The OpenCast Matterhorn project generously recorded sessions at Jasig-Sakai 2012 as well. I don't believe these recordings are available yet, but I hope to see them soon.

Sessions about CAS: Goldilocks style

I gave an eight minute lightning talk summarizing CAS and news in the project intended for a diverse, merged Sakai-Jasig audience.

On the other end of the size spectrum, I gave a three hour seminar on CAS implementation intended for new CAS adopters.

Rounding out the slate of basic CAS sessions, I gave a What's new in CAS 3.5 presentation as well.

Sessions about CAS implementations: adopters taking advantage of CAS design for extension

The conference featured some great sessions about doing neat things with CAS in local CAS implementation and customization projects. These included presentations on implementing coarse-grained centralized access control in CAS, hurricane-proof high availability CAS, Columbia's achieving WIND-compatibility in CAS as a smooth upgrade path strategy (and handily picking up single sign-on into Google Apps for Education on the way), and a tech demo of multifactor authentication in CAS.
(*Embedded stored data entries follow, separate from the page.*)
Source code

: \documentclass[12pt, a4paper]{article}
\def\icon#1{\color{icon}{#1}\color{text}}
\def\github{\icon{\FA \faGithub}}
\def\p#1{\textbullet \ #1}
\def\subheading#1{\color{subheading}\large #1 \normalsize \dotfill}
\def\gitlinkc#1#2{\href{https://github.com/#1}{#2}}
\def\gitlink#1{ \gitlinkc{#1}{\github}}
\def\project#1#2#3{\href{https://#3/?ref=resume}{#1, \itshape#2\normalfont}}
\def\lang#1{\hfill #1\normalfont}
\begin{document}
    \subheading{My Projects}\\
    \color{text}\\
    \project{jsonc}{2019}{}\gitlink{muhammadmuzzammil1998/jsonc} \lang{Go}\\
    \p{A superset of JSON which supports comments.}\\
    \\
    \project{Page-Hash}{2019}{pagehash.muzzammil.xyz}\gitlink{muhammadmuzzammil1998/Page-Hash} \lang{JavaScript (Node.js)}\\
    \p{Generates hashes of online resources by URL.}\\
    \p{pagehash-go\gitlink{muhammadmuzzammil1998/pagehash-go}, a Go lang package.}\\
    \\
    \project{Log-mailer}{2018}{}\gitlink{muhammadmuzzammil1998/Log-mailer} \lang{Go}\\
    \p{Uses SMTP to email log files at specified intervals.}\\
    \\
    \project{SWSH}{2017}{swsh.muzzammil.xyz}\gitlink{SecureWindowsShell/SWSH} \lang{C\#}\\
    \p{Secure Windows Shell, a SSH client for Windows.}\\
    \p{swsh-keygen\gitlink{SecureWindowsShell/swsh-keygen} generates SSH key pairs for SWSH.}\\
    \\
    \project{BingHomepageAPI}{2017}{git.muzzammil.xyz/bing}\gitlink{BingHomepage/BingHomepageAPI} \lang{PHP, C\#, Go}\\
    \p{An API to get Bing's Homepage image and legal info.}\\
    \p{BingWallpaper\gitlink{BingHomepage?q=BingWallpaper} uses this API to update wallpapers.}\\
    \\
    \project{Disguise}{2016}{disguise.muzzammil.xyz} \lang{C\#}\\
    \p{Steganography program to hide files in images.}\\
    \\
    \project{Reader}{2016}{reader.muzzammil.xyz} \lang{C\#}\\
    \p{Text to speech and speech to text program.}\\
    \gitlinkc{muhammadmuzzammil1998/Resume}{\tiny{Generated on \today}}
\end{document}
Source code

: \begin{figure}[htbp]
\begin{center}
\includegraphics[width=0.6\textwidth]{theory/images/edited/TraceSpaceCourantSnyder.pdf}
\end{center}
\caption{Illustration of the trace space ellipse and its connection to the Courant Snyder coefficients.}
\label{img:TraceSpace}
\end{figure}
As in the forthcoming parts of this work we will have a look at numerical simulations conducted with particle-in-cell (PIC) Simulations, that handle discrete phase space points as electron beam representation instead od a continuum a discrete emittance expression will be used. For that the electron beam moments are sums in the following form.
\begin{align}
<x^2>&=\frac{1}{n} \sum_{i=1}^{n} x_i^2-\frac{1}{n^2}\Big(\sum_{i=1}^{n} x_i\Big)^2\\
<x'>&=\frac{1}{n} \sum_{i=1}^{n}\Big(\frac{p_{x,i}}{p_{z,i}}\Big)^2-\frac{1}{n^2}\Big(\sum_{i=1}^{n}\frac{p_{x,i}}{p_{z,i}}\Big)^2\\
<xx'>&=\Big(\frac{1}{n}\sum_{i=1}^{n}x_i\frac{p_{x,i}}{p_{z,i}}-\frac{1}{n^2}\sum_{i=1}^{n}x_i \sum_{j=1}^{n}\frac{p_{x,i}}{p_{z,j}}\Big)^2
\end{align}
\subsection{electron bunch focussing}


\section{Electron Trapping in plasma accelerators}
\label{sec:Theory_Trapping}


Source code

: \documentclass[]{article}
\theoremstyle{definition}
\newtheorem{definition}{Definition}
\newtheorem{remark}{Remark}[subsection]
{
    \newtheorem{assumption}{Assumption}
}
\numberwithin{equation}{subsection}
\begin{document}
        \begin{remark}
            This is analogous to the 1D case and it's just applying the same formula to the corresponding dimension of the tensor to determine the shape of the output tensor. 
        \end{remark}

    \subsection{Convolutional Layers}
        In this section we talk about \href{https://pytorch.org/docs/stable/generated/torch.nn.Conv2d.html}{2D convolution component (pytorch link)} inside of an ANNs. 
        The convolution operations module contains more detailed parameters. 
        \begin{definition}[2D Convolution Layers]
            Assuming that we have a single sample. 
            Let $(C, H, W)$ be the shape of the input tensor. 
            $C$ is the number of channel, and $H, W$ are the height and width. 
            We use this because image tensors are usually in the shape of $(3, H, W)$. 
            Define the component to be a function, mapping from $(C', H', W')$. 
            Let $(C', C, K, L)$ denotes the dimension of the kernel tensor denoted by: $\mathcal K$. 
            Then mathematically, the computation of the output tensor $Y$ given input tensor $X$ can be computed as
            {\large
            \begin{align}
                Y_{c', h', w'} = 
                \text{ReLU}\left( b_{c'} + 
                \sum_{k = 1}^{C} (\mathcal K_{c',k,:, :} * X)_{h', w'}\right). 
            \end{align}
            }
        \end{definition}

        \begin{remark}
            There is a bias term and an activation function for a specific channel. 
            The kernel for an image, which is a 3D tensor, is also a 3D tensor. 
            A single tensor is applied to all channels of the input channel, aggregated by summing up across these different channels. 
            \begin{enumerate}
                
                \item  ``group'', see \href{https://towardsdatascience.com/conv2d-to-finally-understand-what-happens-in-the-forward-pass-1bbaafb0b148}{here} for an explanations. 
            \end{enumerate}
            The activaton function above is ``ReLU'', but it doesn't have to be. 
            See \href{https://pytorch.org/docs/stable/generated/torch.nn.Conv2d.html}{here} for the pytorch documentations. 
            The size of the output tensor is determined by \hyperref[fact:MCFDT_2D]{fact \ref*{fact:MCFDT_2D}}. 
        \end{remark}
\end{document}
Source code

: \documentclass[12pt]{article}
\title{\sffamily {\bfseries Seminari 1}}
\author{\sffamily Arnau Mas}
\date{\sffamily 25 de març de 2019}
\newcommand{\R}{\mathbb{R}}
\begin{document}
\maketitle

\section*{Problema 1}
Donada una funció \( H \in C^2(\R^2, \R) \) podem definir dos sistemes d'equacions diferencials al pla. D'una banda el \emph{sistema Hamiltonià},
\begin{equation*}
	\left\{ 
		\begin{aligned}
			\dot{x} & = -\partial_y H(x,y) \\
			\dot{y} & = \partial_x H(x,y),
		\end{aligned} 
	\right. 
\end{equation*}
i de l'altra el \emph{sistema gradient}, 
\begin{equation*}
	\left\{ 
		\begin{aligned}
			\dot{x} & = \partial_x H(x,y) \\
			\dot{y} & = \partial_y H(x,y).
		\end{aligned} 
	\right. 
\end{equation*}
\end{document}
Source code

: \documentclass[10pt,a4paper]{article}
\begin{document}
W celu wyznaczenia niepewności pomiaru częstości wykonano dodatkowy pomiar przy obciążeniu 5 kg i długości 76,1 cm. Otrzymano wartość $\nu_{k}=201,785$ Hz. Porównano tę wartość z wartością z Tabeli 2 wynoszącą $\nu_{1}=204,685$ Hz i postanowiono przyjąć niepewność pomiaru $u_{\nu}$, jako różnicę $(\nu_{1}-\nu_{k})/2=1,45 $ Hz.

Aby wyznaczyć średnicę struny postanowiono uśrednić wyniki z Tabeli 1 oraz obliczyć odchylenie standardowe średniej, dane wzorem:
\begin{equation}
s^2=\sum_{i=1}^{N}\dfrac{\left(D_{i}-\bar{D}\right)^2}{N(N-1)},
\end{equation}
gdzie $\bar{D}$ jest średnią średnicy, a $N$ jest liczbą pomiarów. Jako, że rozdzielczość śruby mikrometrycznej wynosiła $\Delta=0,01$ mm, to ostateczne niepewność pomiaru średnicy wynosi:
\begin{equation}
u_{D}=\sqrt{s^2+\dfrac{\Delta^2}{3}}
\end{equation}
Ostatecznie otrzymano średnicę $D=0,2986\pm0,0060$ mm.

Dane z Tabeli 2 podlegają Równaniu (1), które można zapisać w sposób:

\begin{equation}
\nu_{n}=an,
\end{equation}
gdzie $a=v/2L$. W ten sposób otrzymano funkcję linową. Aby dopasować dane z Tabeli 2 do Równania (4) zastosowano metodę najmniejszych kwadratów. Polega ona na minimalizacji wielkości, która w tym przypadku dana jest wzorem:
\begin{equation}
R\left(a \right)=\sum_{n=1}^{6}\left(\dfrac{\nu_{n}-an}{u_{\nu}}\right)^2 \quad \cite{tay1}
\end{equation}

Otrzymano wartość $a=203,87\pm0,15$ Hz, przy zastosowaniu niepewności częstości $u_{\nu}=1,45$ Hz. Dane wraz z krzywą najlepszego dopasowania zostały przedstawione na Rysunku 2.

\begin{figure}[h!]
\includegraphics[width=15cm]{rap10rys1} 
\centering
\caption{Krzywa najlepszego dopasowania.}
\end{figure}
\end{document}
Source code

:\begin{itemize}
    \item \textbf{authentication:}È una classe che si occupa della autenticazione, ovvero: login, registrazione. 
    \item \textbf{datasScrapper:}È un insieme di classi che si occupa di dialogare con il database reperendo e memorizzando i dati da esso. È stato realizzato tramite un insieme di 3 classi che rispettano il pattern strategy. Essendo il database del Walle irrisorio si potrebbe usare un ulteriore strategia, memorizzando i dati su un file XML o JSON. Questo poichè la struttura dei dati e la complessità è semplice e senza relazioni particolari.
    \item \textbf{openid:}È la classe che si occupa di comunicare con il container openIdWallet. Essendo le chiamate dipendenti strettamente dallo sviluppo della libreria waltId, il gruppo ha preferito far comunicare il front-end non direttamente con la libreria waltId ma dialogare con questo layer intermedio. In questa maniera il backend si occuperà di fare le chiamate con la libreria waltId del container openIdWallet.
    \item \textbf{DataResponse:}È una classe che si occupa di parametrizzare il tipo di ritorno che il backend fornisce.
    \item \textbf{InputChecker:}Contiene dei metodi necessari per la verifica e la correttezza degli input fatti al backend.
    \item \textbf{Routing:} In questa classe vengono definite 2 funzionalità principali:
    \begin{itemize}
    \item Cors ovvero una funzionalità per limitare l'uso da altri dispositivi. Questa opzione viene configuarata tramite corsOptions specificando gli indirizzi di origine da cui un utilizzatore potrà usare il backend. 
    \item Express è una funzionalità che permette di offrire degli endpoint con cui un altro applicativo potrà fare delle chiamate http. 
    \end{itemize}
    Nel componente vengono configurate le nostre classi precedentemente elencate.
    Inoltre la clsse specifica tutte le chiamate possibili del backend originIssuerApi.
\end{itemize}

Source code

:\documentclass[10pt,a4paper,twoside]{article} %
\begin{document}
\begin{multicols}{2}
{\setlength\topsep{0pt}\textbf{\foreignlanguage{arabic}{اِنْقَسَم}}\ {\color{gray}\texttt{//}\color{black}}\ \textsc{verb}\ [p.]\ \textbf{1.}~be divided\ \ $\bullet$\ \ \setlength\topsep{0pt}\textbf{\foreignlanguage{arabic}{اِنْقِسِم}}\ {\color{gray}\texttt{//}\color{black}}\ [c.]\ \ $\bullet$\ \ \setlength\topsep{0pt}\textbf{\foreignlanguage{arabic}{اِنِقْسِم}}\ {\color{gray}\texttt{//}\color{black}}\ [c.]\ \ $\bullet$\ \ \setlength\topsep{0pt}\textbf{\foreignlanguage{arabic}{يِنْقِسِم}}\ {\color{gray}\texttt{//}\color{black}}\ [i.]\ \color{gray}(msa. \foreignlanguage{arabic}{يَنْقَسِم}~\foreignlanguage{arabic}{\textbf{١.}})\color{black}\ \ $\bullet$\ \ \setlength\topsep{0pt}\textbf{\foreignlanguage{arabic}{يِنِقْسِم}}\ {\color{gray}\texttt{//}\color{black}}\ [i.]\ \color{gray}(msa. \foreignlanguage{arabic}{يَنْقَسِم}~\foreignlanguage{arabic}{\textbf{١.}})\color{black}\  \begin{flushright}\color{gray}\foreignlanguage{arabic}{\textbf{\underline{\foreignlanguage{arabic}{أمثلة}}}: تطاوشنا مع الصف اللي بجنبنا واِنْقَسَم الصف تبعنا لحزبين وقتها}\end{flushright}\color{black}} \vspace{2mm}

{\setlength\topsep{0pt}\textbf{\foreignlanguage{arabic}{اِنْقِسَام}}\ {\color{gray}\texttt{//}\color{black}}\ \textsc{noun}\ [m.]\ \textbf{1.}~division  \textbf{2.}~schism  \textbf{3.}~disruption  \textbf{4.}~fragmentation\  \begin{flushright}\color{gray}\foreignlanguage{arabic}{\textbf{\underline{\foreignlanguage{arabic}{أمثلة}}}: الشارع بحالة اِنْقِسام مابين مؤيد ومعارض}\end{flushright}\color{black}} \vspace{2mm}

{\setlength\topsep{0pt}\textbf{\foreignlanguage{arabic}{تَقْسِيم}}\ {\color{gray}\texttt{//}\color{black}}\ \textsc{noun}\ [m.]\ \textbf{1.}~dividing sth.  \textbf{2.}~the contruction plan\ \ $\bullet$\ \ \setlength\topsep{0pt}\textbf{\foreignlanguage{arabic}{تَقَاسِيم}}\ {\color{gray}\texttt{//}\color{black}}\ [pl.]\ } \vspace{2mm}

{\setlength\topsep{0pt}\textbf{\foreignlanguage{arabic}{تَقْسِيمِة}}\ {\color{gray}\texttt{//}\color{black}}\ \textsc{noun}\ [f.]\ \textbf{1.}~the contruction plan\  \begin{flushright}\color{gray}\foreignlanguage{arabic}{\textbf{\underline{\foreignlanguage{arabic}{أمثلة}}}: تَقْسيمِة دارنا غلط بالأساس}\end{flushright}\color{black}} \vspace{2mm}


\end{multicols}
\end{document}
There was also a session about using CAS and Shibboleth effectively in concert, a strategy Unicon's helped several schools successfully implement, achieving supple within-campus single sign-on experiences while also participating in federation and speaking excruciatingly rigorous SAML2 via the Shibboleth IdP.

Sessions about Identity Management more Generally

A presentation on CIFER (Community Identity Framework for Education and Research) laid out a big picture of open source identity management in higher education, with the single sign-on problems addressed by CAS in leveraging identities a really very small piece of the big identity landscape.

One piece of the open source identity management landscape bigger than single sign-on is Grouper, which is awesome middleware handling groups, roles, attributes, permissions, memberships, delegated administration over all of this, with point-in-time audit goodness. I'm very excited about Grouper with its 2.0 release delivering something that's compelling to adopt today (as demonstrated by numerous current and in-process adopters) and a responsive focus on improved user interface for the 2.1 release, addressing what seems to be the next largest issue in this blossoming open source product. Good stuff. Unicon institutionally shares my excitement, launching Cooperative Support for Grouper soon before this conference.

Another session addressed person registries and the viable open source starting points for traction on person registry needs. This is interesting stuff. Open Registry is a great idea.

In conclusion

The Jasig-Sakai 2012 conference was full of good sessions, introductions, and connections about CAS and the larger landscape of open source identity management capability in higher education. I appreciated the conference. I expect many other attendees got a lot out of it in person. It's already yielded a wealth of online materials from these sessions, with the prospect of even more materials to come.

And something totally different

This bit has nothing to do with CAS or identity management, but I can't resist. The most exciting new open source project I saw at the conference is Student Success Plan. It lies delightfully at the juxtaposition of the kind of open source middleware (CAS single sign on, uPortal enterprise portal, Bedework public event calendar) that Jasig has excelled at and the higher education learning and collaboration domain-aligned work of the Sakai Foundation, and so I see Student Success Plan as the kind of project that could particularly thrive in a combined Jasig-Sakai organization.